> _What you should do_:
Read the data that follows. Then repeat it exactly.

Stored data:
+ + + + +

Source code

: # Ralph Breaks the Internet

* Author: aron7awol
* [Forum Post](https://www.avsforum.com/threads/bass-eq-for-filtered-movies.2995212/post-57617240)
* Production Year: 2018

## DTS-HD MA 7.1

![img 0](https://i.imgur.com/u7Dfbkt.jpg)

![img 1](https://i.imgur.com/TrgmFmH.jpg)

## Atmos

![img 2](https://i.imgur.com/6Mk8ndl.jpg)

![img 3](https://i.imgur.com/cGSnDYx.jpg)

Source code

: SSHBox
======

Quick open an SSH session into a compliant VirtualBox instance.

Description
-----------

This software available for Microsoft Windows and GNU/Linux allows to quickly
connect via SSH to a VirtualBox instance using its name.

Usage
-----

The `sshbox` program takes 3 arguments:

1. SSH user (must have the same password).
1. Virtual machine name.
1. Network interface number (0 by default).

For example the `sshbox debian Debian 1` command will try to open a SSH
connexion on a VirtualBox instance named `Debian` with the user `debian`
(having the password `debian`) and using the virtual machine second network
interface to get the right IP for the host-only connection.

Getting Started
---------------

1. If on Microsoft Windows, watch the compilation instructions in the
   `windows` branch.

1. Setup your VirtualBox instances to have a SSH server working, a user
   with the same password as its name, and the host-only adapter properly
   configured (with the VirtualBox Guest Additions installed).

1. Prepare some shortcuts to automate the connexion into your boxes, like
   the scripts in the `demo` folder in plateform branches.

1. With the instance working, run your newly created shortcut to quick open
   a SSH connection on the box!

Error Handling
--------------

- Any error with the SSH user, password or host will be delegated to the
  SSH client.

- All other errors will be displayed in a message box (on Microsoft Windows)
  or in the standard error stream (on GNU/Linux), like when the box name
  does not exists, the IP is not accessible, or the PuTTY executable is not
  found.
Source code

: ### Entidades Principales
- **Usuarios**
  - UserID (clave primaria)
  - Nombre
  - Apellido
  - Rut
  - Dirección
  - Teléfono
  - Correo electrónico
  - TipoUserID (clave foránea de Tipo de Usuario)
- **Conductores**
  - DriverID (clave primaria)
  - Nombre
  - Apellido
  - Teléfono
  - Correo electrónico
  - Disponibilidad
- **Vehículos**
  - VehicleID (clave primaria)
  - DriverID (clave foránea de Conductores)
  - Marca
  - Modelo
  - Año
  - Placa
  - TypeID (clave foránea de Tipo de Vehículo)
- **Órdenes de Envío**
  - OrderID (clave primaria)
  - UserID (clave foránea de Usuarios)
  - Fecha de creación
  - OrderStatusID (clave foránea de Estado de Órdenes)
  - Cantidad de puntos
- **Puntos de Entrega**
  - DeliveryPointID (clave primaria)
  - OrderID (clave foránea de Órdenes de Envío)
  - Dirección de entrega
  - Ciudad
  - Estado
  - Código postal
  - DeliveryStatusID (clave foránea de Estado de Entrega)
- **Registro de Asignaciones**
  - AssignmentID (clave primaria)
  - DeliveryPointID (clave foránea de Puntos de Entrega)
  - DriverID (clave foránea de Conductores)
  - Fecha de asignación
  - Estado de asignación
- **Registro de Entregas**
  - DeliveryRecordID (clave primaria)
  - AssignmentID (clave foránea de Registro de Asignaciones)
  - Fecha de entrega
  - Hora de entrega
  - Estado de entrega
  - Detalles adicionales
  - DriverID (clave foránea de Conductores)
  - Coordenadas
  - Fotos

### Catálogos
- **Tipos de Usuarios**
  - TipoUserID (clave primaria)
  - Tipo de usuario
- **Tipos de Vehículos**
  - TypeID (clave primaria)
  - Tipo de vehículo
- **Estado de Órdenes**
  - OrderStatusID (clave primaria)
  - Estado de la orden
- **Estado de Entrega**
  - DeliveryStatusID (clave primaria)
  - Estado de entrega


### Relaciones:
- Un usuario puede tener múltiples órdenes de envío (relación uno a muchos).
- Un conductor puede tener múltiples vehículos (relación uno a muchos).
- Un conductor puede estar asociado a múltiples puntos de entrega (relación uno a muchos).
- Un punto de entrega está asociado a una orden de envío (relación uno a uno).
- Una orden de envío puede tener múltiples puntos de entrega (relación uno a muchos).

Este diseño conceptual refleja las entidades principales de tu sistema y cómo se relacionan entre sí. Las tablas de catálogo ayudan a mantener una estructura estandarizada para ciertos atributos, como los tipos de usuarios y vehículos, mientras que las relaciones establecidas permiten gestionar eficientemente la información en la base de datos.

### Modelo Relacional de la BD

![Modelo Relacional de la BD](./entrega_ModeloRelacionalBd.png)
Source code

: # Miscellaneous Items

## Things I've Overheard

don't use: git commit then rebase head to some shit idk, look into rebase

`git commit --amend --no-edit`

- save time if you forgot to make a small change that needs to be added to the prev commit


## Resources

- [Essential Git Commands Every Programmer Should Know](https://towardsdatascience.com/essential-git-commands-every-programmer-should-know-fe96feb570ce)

+ + + + +

> _Output_:
Source code

: # Ralph Breaks the Internet

* Author: aron7awol
* [Forum Post](https://www.avsforum.com/threads/bass-eq-for-filtered-movies.2995212/post-57617240)
* Production Year: 2018

## DTS-HD MA 7.1

![img 0](https://i.imgur.com/u7Dfbkt.jpg)

![img 1](https://i.imgur.com/TrgmFmH.jpg)

## Atmos

![img 2](https://i.imgur.com/6Mk8ndl.jpg)

![img 3](https://i.imgur.com/cGSnDYx.jpg)

Source code

: SSHBox
======

Quick open an SSH session into a compliant VirtualBox instance.

Description
-----------

This software available for Microsoft Windows and GNU/Linux allows to quickly
connect via SSH to a VirtualBox instance using its name.

Usage
-----

The `sshbox` program takes 3 arguments:

1. SSH user (must have the same password).
1. Virtual machine name.
1. Network interface number (0 by default).

For example the `sshbox debian Debian 1` command will try to open a SSH
connexion on a VirtualBox instance named `Debian` with the user `debian`
(having the password `debian`) and using the virtual machine second network
interface to get the right IP for the host-only connection.

Getting Started
---------------

1. If on Microsoft Windows, watch the compilation instructions in the
   `windows` branch.

1. Setup your VirtualBox instances to have a SSH server working, a user
   with the same password as its name, and the host-only adapter properly
   configured (with the VirtualBox Guest Additions installed).

1. Prepare some shortcuts to automate the connexion into your boxes, like
   the scripts in the `demo` folder in plateform branches.

1. With the instance working, run your newly created shortcut to quick open
   a SSH connection on the box!

Error Handling
--------------

- Any error with the SSH user, password or host will be delegated to the
  SSH client.

- All other errors will be displayed in a message box (on Microsoft Windows)
  or in the standard error stream (on GNU/Linux), like when the box name
  does not exists, the IP is not accessible, or the PuTTY executable is not
  found.
Source code

: ### Entidades Principales
- **Usuarios**
  - UserID (clave primaria)
  - Nombre
  - Apellido
  - Rut
  - Dirección
  - Teléfono
  - Correo electrónico
  - TipoUserID (clave foránea de Tipo de Usuario)
- **Conductores**
  - DriverID (clave primaria)
  - Nombre
  - Apellido
  - Teléfono
  - Correo electrónico
  - Disponibilidad
- **Vehículos**
  - VehicleID (clave primaria)
  - DriverID (clave foránea de Conductores)
  - Marca
  - Modelo
  - Año
  - Placa
  - TypeID (clave foránea de Tipo de Vehículo)
- **Órdenes de Envío**
  - OrderID (clave primaria)
  - UserID (clave foránea de Usuarios)
  - Fecha de creación
  - OrderStatusID (clave foránea de Estado de Órdenes)
  - Cantidad de puntos
- **Puntos de Entrega**
  - DeliveryPointID (clave primaria)
  - OrderID (clave foránea de Órdenes de Envío)
  - Dirección de entrega
  - Ciudad
  - Estado
  - Código postal
  - DeliveryStatusID (clave foránea de Estado de Entrega)
- **Registro de Asignaciones**
  - AssignmentID (clave primaria)
  - DeliveryPointID (clave foránea de Puntos de Entrega)
  - DriverID (clave foránea de Conductores)
  - Fecha de asignación
  - Estado de asignación
- **Registro de Entregas**
  - DeliveryRecordID (clave primaria)
  - AssignmentID (clave foránea de Registro de Asignaciones)
  - Fecha de entrega
  - Hora de entrega
  - Estado de entrega
  - Detalles adicionales
  - DriverID (clave foránea de Conductores)
  - Coordenadas
  - Fotos

### Catálogos
- **Tipos de Usuarios**
  - TipoUserID (clave primaria)
  - Tipo de usuario
- **Tipos de Vehículos**
  - TypeID (clave primaria)
  - Tipo de vehículo
- **Estado de Órdenes**
  - OrderStatusID (clave primaria)
  - Estado de la orden
- **Estado de Entrega**
  - DeliveryStatusID (clave primaria)
  - Estado de entrega


### Relaciones:
- Un usuario puede tener múltiples órdenes de envío (relación uno a muchos).
- Un conductor puede tener múltiples vehículos (relación uno a muchos).
- Un conductor puede estar asociado a múltiples puntos de entrega (relación uno a muchos).
- Un punto de entrega está asociado a una orden de envío (relación uno a uno).
- Una orden de envío puede tener múltiples puntos de entrega (relación uno a muchos).

Este diseño conceptual refleja las entidades principales de tu sistema y cómo se relacionan entre sí. Las tablas de catálogo ayudan a mantener una estructura estandarizada para ciertos atributos, como los tipos de usuarios y vehículos, mientras que las relaciones establecidas permiten gestionar eficientemente la información en la base de datos.

### Modelo Relacional de la BD

![Modelo Relacional de la BD](./entrega_ModeloRelacionalBd.png)
Source code

: # Miscellaneous Items

## Things I've Overheard

don't use: git commit then rebase head to some shit idk, look into rebase

`git commit --amend --no-edit`

- save time if you forgot to make a small change that needs to be added to the prev commit


## Resources

- [Essential Git Commands Every Programmer Should Know](https://towardsdatascience.com/essential-git-commands-every-programmer-should-know-fe96feb570ce)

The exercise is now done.